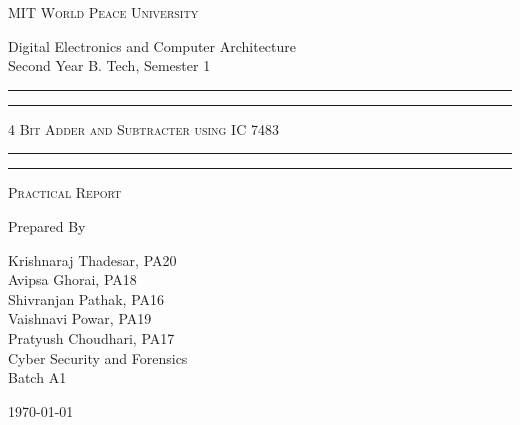 \documentclass[11pt]{article}
\begin{document}
\begin{titlepage}
	\centering


	\huge\textsc{
		MIT World Peace University
	}\\

	\vspace{0.75\baselineskip} %

	\LARGE{
		Digital Electronics and Computer Architecture\\
		Second Year B. Tech, Semester 1
	}

	\vfill %


	\rule{\textwidth}{1.6pt}\vspace*{-\baselineskip}\vspace*{2pt}
	\rule{\textwidth}{0.6pt}
	\vspace{0.75\baselineskip} %



	\huge{\textsc{
			4 Bit Adder and Subtracter using IC 7483
		}} \\



	\vspace{0.5\baselineskip} %
	\rule{\textwidth}{0.6pt}\vspace*{-\baselineskip}\vspace*{2.8pt}
	\rule{\textwidth}{1.6pt}

	\vspace{1\baselineskip} %


	\LARGE\textsc{
		Practical Report
	} %
	\vfill


	Prepared By
	\vspace{0.5\baselineskip} %

	\Large{
		Krishnaraj Thadesar, PA20 \\
		Avipsa Ghorai, PA18\\
		Shivranjan Pathak, PA16\\
		Vaishnavi Powar, PA19\\
		Pratyush Choudhari, PA17\\
		Cyber Security and Forensics\\
		Batch A1
	}


	\vspace{0.5\baselineskip} %
	\today

\end{titlepage}
\end{document}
—————
### WORK ITEM
Should a record include a picture, omit it from your copy and return the rest unchanged.

### FINISHED EXERCISE
 \documentclass[11pt]{article}
\begin{document}
\begin{titlepage}
	\centering


	\huge\textsc{
		MIT World Peace University
	}\\

	\vspace{0.75\baselineskip} %

	\LARGE{
		Digital Electronics and Computer Architecture\\
		Second Year B. Tech, Semester 1
	}

	\vfill %


	\rule{\textwidth}{1.6pt}\vspace*{-\baselineskip}\vspace*{2pt}
	\rule{\textwidth}{0.6pt}
	\vspace{0.75\baselineskip} %



	\huge{\textsc{
			4 Bit Adder and Subtracter using IC 7483
		}} \\



	\vspace{0.5\baselineskip} %
	\rule{\textwidth}{0.6pt}\vspace*{-\baselineskip}\vspace*{2.8pt}
	\rule{\textwidth}{1.6pt}

	\vspace{1\baselineskip} %


	\LARGE\textsc{
		Practical Report
	} %
	\vfill


	Prepared By
	\vspace{0.5\baselineskip} %

	\Large{
		Krishnaraj Thadesar, PA20 \\
		Avipsa Ghorai, PA18\\
		Shivranjan Pathak, PA16\\
		Vaishnavi Powar, PA19\\
		Pratyush Choudhari, PA17\\
		Cyber Security and Forensics\\
		Batch A1
	}


	\vspace{0.5\baselineskip} %
	\today

\end{titlepage}
\end{document}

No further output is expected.